Source texts of formatted documents
····················

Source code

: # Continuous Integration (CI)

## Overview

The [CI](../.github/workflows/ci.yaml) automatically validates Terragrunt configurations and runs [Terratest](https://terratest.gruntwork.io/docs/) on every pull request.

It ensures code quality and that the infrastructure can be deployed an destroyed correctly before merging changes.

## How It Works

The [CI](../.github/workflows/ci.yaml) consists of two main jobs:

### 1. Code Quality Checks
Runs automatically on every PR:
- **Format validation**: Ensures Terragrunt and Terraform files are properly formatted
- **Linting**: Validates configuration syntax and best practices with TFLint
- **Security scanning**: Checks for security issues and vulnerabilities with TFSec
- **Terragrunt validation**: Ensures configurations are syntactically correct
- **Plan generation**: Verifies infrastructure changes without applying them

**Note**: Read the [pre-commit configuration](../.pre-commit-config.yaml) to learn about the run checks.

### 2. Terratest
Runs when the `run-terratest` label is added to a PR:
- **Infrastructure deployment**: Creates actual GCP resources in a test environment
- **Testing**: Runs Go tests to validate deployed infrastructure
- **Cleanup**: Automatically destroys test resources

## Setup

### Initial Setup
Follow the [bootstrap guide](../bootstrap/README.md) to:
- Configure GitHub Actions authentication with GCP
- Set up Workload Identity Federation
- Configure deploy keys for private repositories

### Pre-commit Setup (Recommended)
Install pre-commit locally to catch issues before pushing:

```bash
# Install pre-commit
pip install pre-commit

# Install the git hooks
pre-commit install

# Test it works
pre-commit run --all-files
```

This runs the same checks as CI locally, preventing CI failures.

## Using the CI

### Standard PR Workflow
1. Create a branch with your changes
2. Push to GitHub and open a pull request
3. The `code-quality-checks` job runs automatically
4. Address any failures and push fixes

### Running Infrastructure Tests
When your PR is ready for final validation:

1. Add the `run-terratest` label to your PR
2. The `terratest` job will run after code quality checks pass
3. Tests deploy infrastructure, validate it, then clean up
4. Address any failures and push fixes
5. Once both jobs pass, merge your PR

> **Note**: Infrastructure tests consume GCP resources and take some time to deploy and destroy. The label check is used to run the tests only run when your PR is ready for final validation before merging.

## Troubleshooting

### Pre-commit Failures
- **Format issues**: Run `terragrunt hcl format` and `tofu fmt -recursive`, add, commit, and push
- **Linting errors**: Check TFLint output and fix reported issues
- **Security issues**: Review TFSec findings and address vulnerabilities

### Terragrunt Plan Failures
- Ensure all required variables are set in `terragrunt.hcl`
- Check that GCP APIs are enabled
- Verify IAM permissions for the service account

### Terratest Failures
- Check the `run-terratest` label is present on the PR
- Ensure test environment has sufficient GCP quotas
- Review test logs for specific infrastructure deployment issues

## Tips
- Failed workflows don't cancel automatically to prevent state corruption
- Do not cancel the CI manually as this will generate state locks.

····················

§ **PROBLEM REQUIREMENTS**
Your task is to retype the records above exactly.

§ **RESPONSE AREA**
Source code

: # Continuous Integration (CI)

## Overview

The [CI](../.github/workflows/ci.yaml) automatically validates Terragrunt configurations and runs [Terratest](https://terratest.gruntwork.io/docs/) on every pull request.

It ensures code quality and that the infrastructure can be deployed an destroyed correctly before merging changes.

## How It Works

The [CI](../.github/workflows/ci.yaml) consists of two main jobs:

### 1. Code Quality Checks
Runs automatically on every PR:
- **Format validation**: Ensures Terragrunt and Terraform files are properly formatted
- **Linting**: Validates configuration syntax and best practices with TFLint
- **Security scanning**: Checks for security issues and vulnerabilities with TFSec
- **Terragrunt validation**: Ensures configurations are syntactically correct
- **Plan generation**: Verifies infrastructure changes without applying them

**Note**: Read the [pre-commit configuration](../.pre-commit-config.yaml) to learn about the run checks.

### 2. Terratest
Runs when the `run-terratest` label is added to a PR:
- **Infrastructure deployment**: Creates actual GCP resources in a test environment
- **Testing**: Runs Go tests to validate deployed infrastructure
- **Cleanup**: Automatically destroys test resources

## Setup

### Initial Setup
Follow the [bootstrap guide](../bootstrap/README.md) to:
- Configure GitHub Actions authentication with GCP
- Set up Workload Identity Federation
- Configure deploy keys for private repositories

### Pre-commit Setup (Recommended)
Install pre-commit locally to catch issues before pushing:

```bash
# Install pre-commit
pip install pre-commit

# Install the git hooks
pre-commit install

# Test it works
pre-commit run --all-files
```

This runs the same checks as CI locally, preventing CI failures.

## Using the CI

### Standard PR Workflow
1. Create a branch with your changes
2. Push to GitHub and open a pull request
3. The `code-quality-checks` job runs automatically
4. Address any failures and push fixes

### Running Infrastructure Tests
When your PR is ready for final validation:

1. Add the `run-terratest` label to your PR
2. The `terratest` job will run after code quality checks pass
3. Tests deploy infrastructure, validate it, then clean up
4. Address any failures and push fixes
5. Once both jobs pass, merge your PR

> **Note**: Infrastructure tests consume GCP resources and take some time to deploy and destroy. The label check is used to run the tests only run when your PR is ready for final validation before merging.

## Troubleshooting

### Pre-commit Failures
- **Format issues**: Run `terragrunt hcl format` and `tofu fmt -recursive`, add, commit, and push
- **Linting errors**: Check TFLint output and fix reported issues
- **Security issues**: Review TFSec findings and address vulnerabilities

### Terragrunt Plan Failures
- Ensure all required variables are set in `terragrunt.hcl`
- Check that GCP APIs are enabled
- Verify IAM permissions for the service account

### Terratest Failures
- Check the `run-terratest` label is present on the PR
- Ensure test environment has sufficient GCP quotas
- Review test logs for specific infrastructure deployment issues

## Tips
- Failed workflows don't cancel automatically to prevent state corruption
- Do not cancel the CI manually as this will generate state locks.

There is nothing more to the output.